It’s a relatively common dream for indie film-makers: Develop your project as a short so people can get a taste of your vision and build on your initial success to create a feature-length version.
Jacob Mulliken isn’t stopping at a single feature, however. His zombie action/comedy Meltdown is growing into a trilogy.
Mulliken said the project’s roots go back to 2012 when Meltdown began as a thirty two minute short filmed in Pittsburgh, Pa during the first week of August. The short was filmed on a shoestring budget of $1,200, all of which was accumulated through the organization of a Zombie Carwash held in Pittsburgh’s Strip District.
With the short completed, Mulliken set about promoting it in hopes of gaining fans and funding to expand the project. Along the way, he picked up the 2014 Pittsburgh Filmmaker of the Year through RAWartists, an organization that highlights the works of independent artists in various cities across the globe.
The attention helped Mulliken secure a budget of $50,000 for the feature film version.

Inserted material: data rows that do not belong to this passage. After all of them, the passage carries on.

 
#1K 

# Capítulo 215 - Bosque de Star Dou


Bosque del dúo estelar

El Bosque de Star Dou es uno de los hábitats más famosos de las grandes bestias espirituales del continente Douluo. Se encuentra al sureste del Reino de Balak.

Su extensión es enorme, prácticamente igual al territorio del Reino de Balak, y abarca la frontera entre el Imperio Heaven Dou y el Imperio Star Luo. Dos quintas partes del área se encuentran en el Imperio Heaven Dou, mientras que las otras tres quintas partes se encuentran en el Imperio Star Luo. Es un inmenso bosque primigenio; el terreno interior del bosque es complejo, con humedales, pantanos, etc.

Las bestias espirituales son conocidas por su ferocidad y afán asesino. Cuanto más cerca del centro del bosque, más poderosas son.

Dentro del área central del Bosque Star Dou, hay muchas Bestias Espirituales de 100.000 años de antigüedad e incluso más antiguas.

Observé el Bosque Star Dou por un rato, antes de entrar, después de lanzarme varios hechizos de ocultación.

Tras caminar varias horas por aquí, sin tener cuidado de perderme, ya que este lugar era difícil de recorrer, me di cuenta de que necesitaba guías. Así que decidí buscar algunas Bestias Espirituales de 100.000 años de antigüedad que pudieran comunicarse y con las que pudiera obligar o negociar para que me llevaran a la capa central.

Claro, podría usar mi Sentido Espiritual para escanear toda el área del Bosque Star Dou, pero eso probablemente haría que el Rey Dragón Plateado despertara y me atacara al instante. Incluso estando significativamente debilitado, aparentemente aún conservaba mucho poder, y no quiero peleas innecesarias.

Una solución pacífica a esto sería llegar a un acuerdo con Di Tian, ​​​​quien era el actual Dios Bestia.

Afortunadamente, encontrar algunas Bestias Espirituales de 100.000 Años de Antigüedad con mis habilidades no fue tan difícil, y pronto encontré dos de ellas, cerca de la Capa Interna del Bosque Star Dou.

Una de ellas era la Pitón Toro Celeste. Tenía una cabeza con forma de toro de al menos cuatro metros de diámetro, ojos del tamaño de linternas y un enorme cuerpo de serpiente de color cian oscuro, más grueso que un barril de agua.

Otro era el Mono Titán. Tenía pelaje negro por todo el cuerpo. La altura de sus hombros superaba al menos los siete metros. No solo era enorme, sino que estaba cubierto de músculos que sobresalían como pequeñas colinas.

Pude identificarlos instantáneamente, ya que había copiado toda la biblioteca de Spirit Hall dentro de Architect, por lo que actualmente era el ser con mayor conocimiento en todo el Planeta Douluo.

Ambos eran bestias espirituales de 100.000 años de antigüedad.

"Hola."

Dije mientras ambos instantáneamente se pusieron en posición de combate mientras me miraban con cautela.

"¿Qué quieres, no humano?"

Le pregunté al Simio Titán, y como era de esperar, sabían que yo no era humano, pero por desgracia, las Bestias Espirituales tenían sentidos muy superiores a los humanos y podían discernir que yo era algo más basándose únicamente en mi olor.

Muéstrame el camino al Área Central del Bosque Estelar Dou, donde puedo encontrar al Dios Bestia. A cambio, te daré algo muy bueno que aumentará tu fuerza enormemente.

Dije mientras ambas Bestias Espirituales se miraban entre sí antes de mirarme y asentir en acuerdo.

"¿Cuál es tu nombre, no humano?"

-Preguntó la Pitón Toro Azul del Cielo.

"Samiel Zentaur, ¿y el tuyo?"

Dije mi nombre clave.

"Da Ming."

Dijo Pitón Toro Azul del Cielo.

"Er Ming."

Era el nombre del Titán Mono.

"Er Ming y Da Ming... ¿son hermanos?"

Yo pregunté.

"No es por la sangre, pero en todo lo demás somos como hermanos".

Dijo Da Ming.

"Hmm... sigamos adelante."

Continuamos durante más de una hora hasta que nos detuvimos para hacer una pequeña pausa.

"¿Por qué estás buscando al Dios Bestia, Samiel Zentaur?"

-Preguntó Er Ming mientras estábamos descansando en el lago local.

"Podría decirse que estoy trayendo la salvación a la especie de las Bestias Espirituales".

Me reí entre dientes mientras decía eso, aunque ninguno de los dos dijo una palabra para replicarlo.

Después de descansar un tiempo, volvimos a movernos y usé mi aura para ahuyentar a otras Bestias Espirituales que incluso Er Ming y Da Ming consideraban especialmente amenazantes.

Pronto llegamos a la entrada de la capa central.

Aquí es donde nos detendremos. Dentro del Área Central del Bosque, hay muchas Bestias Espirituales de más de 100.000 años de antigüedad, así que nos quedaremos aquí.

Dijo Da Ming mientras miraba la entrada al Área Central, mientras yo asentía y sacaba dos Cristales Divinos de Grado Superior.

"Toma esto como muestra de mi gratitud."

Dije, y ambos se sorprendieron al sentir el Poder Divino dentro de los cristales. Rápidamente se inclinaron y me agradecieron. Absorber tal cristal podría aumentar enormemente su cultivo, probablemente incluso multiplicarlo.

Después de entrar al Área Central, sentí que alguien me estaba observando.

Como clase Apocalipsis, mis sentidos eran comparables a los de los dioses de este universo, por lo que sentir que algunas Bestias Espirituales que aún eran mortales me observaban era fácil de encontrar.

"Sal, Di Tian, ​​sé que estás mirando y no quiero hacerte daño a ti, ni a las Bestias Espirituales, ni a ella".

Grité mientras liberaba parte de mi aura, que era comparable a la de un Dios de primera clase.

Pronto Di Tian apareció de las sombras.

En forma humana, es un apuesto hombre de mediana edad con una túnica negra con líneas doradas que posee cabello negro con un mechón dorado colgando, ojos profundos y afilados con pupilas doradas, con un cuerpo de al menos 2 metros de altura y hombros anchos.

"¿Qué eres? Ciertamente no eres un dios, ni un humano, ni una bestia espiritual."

In addition to financial resources, Mulliken also worked with local government officials as well as civic and business leaders to get perks like filming permits, locations and the use of emergency service vehicles for his film. One supporter of the film let the production use his 70-acre property in Colorado, going so far as to allow Mulliken to burn down an old house on the land.
“Ultimately, the goal of the production was to attempt a community based approach in an art form that often excludes members of the community during its conception,” Mulliken said. “The goal was met and the production, crew and cast were accepted by both communities that supported the film. Not only was the production given its own day, but it was given resources that would have ordinarily cost tens of thousands of dollars.”
While Meltdown is contemporary production, Mulliken said he wanted to create something that hearkened back to an earlier era.
“The Meltdown feature was conceived in the style of classic 80s style horror,” he said. “The characters, the cinematography, color correction, score as well as the practical special effects are all inspired by that particular decade’s style of drive-in horror.”
Mulliken said his film is far from a straight-ahead horror film, calling it a “stylistic mix of Clerks, Shaun of the Dead and the Road Warrior.”
“What separates Meltdown from a typical Zombie film is its pacing,” he said. “The film begins before the outbreak and jumps two years after the four lead character’s escape to show how the creatures, known in the film as Howlers, have evolved as well as the characters.”
Meltdown follows Zeke, Callie, Les and Hunter on the eve of Hunter’s 29th birthday as they share in a few drinks on a seemingly dull day in their hometown of Somerset, PA. The day takes a turn for the worse as everyone they have ever known are suddenly transformed into aggressively murderous flesh eating freaks. The four comrades are forced to hack and slash their way through the reanimated corpses of their closest friends and loved ones, only to find themselves on the precipice of a post-apocalyptic wasteland littered with monsters and the looming threat of their fellow survivors.
Meltdown was distributed through Gravitas Ventures and can be purchased through various cable and on-line platforms like iTunes, Amazon Prime, Google Play, Playstation, Verizon and Insight.
With the first film now complete, Mulliken is currently writing the sequel Meltdown: Dead Man Walking.